There will be separate protections and rights for performers, broadcasters and producers (among others) and every participant in the creative production process should be covered. With these protections, each participant should ideally get a fair share of the overall pie, and this should invigorate video and movie production, advertising, equipment distribution and in all inject renewed excitement in the entertainment industry. This can also mean more movies and movie houses (perhaps more movie stars), as well as concerts and concert halls. All these require more warm-bodies, and therefore more employment.
Finally, by adopting international standards, the updated copyright law may bring about a degree of familiarity in legal standards that will ultimately result to the inclusion of Myanmar in the global market of media commerce from which it has been left out. Again, this does not mean much on paper, but this could mean that soon the next Hollywood blockbuster can be released here sooner, and enjoyed by much more people (in the new movie houses I was talking about above).

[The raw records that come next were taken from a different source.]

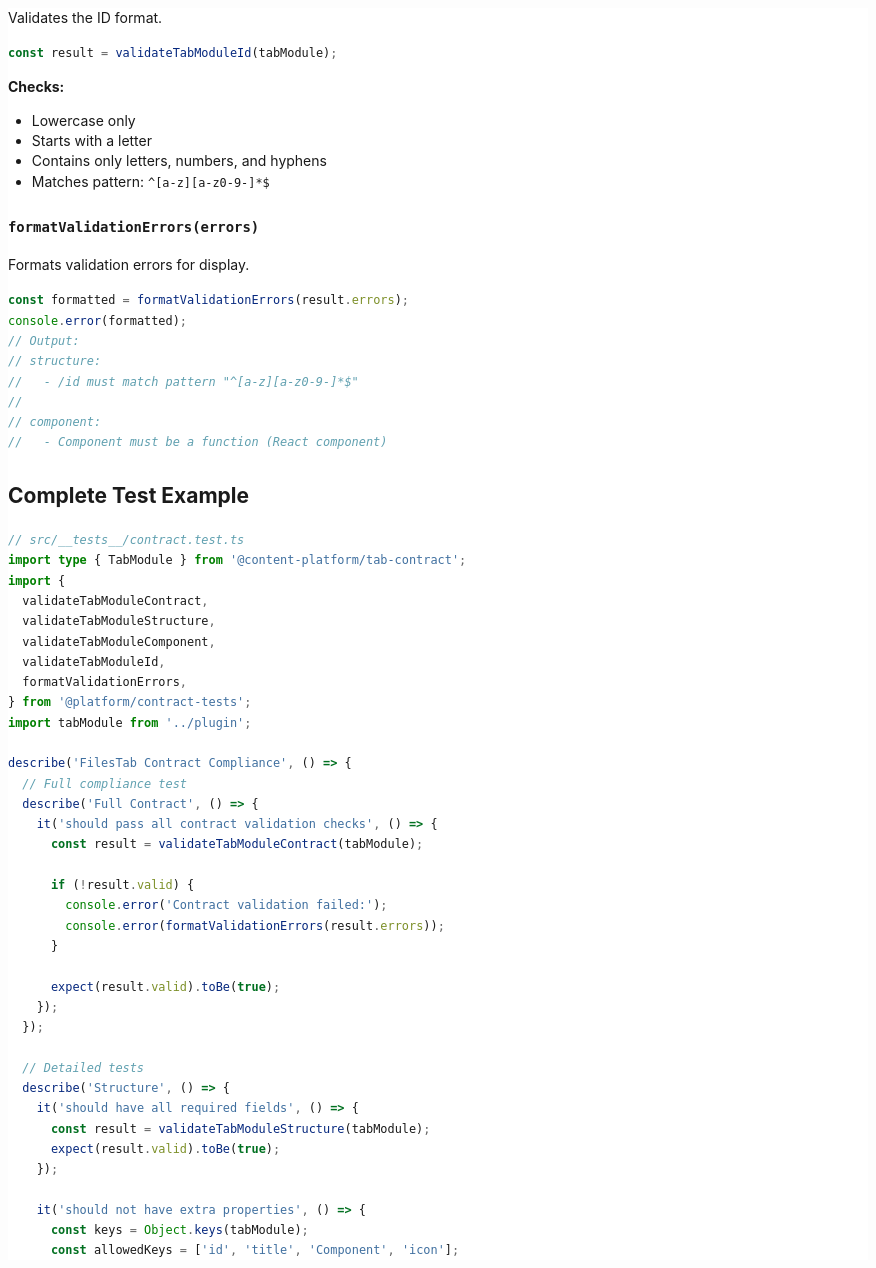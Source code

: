 Validates the ID format.

```typescript
const result = validateTabModuleId(tabModule);
```

**Checks:**
- Lowercase only
- Starts with a letter
- Contains only letters, numbers, and hyphens
- Matches pattern: `^[a-z][a-z0-9-]*$`

### `formatValidationErrors(errors)`

Formats validation errors for display.

```typescript
const formatted = formatValidationErrors(result.errors);
console.error(formatted);
// Output:
// structure:
//   - /id must match pattern "^[a-z][a-z0-9-]*$"
//
// component:
//   - Component must be a function (React component)
```

## Complete Test Example

```typescript
// src/__tests__/contract.test.ts
import type { TabModule } from '@content-platform/tab-contract';
import {
  validateTabModuleContract,
  validateTabModuleStructure,
  validateTabModuleComponent,
  validateTabModuleId,
  formatValidationErrors,
} from '@platform/contract-tests';
import tabModule from '../plugin';

describe('FilesTab Contract Compliance', () => {
  // Full compliance test
  describe('Full Contract', () => {
    it('should pass all contract validation checks', () => {
      const result = validateTabModuleContract(tabModule);

      if (!result.valid) {
        console.error('Contract validation failed:');
        console.error(formatValidationErrors(result.errors));
      }

      expect(result.valid).toBe(true);
    });
  });

  // Detailed tests
  describe('Structure', () => {
    it('should have all required fields', () => {
      const result = validateTabModuleStructure(tabModule);
      expect(result.valid).toBe(true);
    });

    it('should not have extra properties', () => {
      const keys = Object.keys(tabModule);
      const allowedKeys = ['id', 'title', 'Component', 'icon'];
```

This wave of changes will eventually reach Myanmar, as it already has in most other places around the world, and it is the proper anticipation and appreciation of the possible benefits of enhanced copyright protection that can mean the difference between a harnessed or missed opportunity. Stand unaware, and it can pass you by. But be poised and ready, and the change can be rewarding. Simple steps, like compiling the software licenses of IT assets for example, can also go a long way in preparedness. One thing is for sure, the time to prepare is now.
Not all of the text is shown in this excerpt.